That was then. Now he couldn’t even take a bath because there was no way to close the blowhole they’d cut in his throat. Two tablespoons would drown him.

After a few years the regular carrier retired and the Mailman got his route, which took up about twenty-five square blocks in the middle of Gloucester, extending from tony rich folks’ houses on Middle Street to gritty squats on Columbia, two blocks over from Faye’s place. At this point the Mailman conceived the grand scheme regarding his postal career.

Scheme or no, Faye eventually grew weary of his dark moods and took up with Schultzie, scion to Schultz Brothers, the local trash barons. Schultzie was a much nicer man.The Mailman moved across town, into the basement apartment of a four-family tenement on the back side of Portugee Hill. The basement suited him fine, though he’d occasionally stop in at Faye’s for lunch or a visit, since the route was still his. Sometimes he’d even have a beer after work with Schultzie. It was amiable, subdued. They would’ve let him farther back in, but he kept his distance, like a waterfront cat. The route satisfied whatever need he had for attachments.

There were 630 souls on his route. He’d once saved Mrs. Alves who’d fallen in her living room, even though her family thought he should’ve let her die there.

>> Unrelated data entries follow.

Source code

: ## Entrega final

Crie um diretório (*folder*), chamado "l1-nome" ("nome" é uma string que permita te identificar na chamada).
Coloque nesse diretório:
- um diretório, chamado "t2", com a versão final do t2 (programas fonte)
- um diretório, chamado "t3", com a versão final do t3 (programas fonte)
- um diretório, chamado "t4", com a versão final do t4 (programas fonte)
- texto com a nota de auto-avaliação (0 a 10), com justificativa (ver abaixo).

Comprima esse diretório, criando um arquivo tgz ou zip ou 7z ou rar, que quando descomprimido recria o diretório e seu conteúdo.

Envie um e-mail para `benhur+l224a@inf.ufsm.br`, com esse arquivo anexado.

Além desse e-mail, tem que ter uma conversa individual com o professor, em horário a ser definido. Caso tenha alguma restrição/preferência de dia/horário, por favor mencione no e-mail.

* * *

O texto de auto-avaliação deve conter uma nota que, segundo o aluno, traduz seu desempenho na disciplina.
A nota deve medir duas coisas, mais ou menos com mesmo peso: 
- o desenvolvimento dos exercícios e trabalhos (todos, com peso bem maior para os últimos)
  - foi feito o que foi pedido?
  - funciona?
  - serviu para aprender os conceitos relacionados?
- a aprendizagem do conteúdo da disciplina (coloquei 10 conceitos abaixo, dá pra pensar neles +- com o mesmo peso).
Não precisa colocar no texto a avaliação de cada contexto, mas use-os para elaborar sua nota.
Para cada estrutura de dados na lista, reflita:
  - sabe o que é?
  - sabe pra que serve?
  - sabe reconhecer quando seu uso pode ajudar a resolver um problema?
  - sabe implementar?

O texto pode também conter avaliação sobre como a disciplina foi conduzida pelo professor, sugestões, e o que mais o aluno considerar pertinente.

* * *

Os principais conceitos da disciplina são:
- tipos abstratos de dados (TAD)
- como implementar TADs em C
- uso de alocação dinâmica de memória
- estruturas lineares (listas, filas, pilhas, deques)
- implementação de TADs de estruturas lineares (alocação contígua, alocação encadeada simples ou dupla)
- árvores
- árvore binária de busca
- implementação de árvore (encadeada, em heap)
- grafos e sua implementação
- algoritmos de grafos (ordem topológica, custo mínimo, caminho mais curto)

And he’d witnessed, helpless, the fatal heart attack of Cummings, the ward councilor. He knew where Sammy the Rat slept it off, and could follow Sammy’s slime trail at eight a.m. down to the Dugout, where he’d take his first, trembling drink with the night shift fish packers from Gorton’s just getting off work. The Mailman hadn’t delivered a baby, but he’d witnessed Dickie Lufkin being born in the backseat of a car that never even got started for the hospital. And kept a watch out for the Old Gal who got her daily beating from her boyfriend till she finally moved out, only to have him start beating her at her new place. The cops found him dead one night in the parking lot, but they declared he’d slipped on the ice as he was getting into his car.The Mailman knew the truth, and the Old Gal knew he knew.The whole route was like a spiderweb, and when a gnat hit the sticky the spider knew, and when the spider moved the gnats knew. “Mailman! You fucked my girlfriend/saved my mother/saw my brother die/help me/get lost/ where’s my check?” These connections were fulfilling in a certain way, but they were also intense—which, perhaps, was why people in his line of work had been known to go postal.

After he recovered from the surgery that marked the end of his career, he took a part-time job at the Gloucester Historical Association. The imposing clapboard Federal-style building had been on the far edge of his route, and once he’d realized what a perfect retirement tit it could be, he’d begun to integrate it into his grand scheme, taking care to suck up to the staff, doing extra favors, ignoring their condescending ways. Over time the Yankee bluebloods who ran the place came to rely on his trustworthy, unexceptional presence. They missed him when he dropped the route, sent him flowers in the hospital, and hired him when he got his health back. They started him as a maintenance man. Once he began spending extra time in their research library, there was no reason to object. He offered to index files of letters and newspaper clippings—tedious, eye-straining work too taxing for the dowagers and dilettantes who volunteered there. Punctual, productive, invisible. Within a year he had his own set of keys and the run of the place.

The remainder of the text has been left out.